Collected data
▬▬▬▬▬▬▬▬▬▬

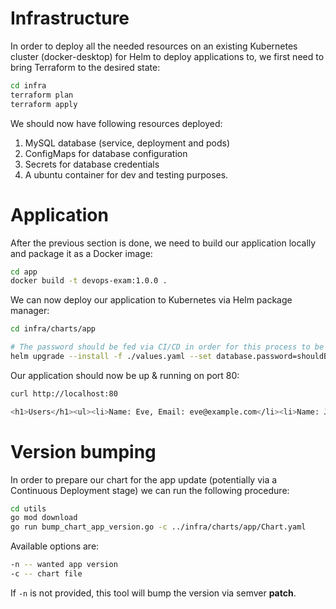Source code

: # Infrastructure
In order to deploy all the needed resources on an existing Kubernetes cluster (docker-desktop) for Helm to deploy applications to, we first need to bring Terraform to the desired state:

```sh
cd infra
terraform plan
terraform apply
```

We should now have following resources deployed:

1. MySQL database (service, deployment and pods)
2. ConfigMaps for database configuration
3. Secrets for database credentials
4. A ubuntu container for dev and testing purposes.

# Application
After the previous section is done, we need to build our application locally and package it as a Docker image:

```sh
cd app
docker build -t devops-exam:1.0.0 .
```

We can now deploy our application to Kubernetes via Helm package manager:

```sh
cd infra/charts/app

# The password should be fed via CI/CD in order for this process to be secure
helm upgrade --install -f ./values.yaml --set database.password=shouldBeChanged app-dev .
```

Our application should now be up & running on port 80:

```sh
curl http://localhost:80

<h1>Users</h1><ul><li>Name: Eve, Email: eve@example.com</li><li>Name: John, Email: john@example.com</li></ul>
```

# Version bumping
In order to prepare our chart for the app update (potentially via a Continuous Deployment stage) we can run the following procedure:

```sh
cd utils
go mod download
go run bump_chart_app_version.go -c ../infra/charts/app/Chart.yaml
```

Available options are:

```sh
-n -- wanted app version
-c -- chart file
```

If `-n` is not provided, this tool will bump the version via semver **patch**.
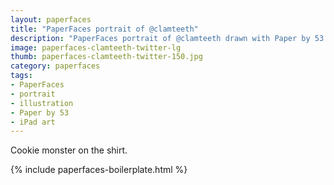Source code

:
 ```yaml
---
layout: paperfaces
title: "PaperFaces portrait of @clamteeth"
description: "PaperFaces portrait of @clamteeth drawn with Paper by 53 on an iPad."
image: paperfaces-clamteeth-twitter-lg
thumb: paperfaces-clamteeth-twitter-150.jpg
category: paperfaces
tags: 
- PaperFaces
- portrait
- illustration
- Paper by 53
- iPad art
---
```


Cookie monster on the shirt.

{% include paperfaces-boilerplate.html %}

▬▬▬▬▬▬▬▬▬▬

_Problem requirements_
Copy all lines from the data above that contain the word "password".

_Response_
# The password should be fed via CI/CD in order for this process to be secure
helm upgrade --install -f ./values.yaml --set database.password=shouldBeChanged app-dev .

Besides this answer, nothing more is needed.